(Stored data entries)
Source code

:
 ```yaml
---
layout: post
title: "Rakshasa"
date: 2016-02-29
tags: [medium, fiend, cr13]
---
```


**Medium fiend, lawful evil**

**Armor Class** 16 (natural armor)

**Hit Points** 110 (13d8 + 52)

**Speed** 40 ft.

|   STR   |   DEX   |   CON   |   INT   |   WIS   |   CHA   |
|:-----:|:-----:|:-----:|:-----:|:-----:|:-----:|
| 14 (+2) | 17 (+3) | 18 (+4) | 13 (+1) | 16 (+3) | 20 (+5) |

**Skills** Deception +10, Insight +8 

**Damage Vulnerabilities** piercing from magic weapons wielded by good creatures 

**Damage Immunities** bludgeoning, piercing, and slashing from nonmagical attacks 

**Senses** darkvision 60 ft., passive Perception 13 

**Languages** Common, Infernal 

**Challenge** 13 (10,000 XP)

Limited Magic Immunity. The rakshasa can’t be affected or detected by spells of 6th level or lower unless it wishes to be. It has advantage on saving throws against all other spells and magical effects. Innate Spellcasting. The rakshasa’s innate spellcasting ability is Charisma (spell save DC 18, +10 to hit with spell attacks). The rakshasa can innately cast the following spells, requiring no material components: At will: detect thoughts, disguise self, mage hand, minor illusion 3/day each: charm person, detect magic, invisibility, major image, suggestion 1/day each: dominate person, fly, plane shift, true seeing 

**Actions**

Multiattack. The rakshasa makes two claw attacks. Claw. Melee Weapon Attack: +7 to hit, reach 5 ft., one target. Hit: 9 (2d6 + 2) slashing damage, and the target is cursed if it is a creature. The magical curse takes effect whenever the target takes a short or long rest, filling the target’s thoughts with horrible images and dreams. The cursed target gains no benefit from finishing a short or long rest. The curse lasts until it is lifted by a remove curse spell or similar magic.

● **YOUR ASSIGNMENT**
Repeat the lines above with every word intact.

● **SOLUTION TO THIS PROBLEM**
Source code

:
 ```yaml
---
layout: post
title: "Rakshasa"
date: 2016-02-29
tags: [medium, fiend, cr13]
---
```


**Medium fiend, lawful evil**

**Armor Class** 16 (natural armor)

**Hit Points** 110 (13d8 + 52)

**Speed** 40 ft.

|   STR   |   DEX   |   CON   |   INT   |   WIS   |   CHA   |
|:-----:|:-----:|:-----:|:-----:|:-----:|:-----:|
| 14 (+2) | 17 (+3) | 18 (+4) | 13 (+1) | 16 (+3) | 20 (+5) |

**Skills** Deception +10, Insight +8 

**Damage Vulnerabilities** piercing from magic weapons wielded by good creatures 

**Damage Immunities** bludgeoning, piercing, and slashing from nonmagical attacks 

**Senses** darkvision 60 ft., passive Perception 13 

**Languages** Common, Infernal 

**Challenge** 13 (10,000 XP)

Limited Magic Immunity. The rakshasa can’t be affected or detected by spells of 6th level or lower unless it wishes to be. It has advantage on saving throws against all other spells and magical effects. Innate Spellcasting. The rakshasa’s innate spellcasting ability is Charisma (spell save DC 18, +10 to hit with spell attacks). The rakshasa can innately cast the following spells, requiring no material components: At will: detect thoughts, disguise self, mage hand, minor illusion 3/day each: charm person, detect magic, invisibility, major image, suggestion 1/day each: dominate person, fly, plane shift, true seeing 

**Actions**

Multiattack. The rakshasa makes two claw attacks. Claw. Melee Weapon Attack: +7 to hit, reach 5 ft., one target. Hit: 9 (2d6 + 2) slashing damage, and the target is cursed if it is a creature. The magical curse takes effect whenever the target takes a short or long rest, filling the target’s thoughts with horrible images and dreams. The cursed target gains no benefit from finishing a short or long rest. The curse lasts until it is lifted by a remove curse spell or similar magic.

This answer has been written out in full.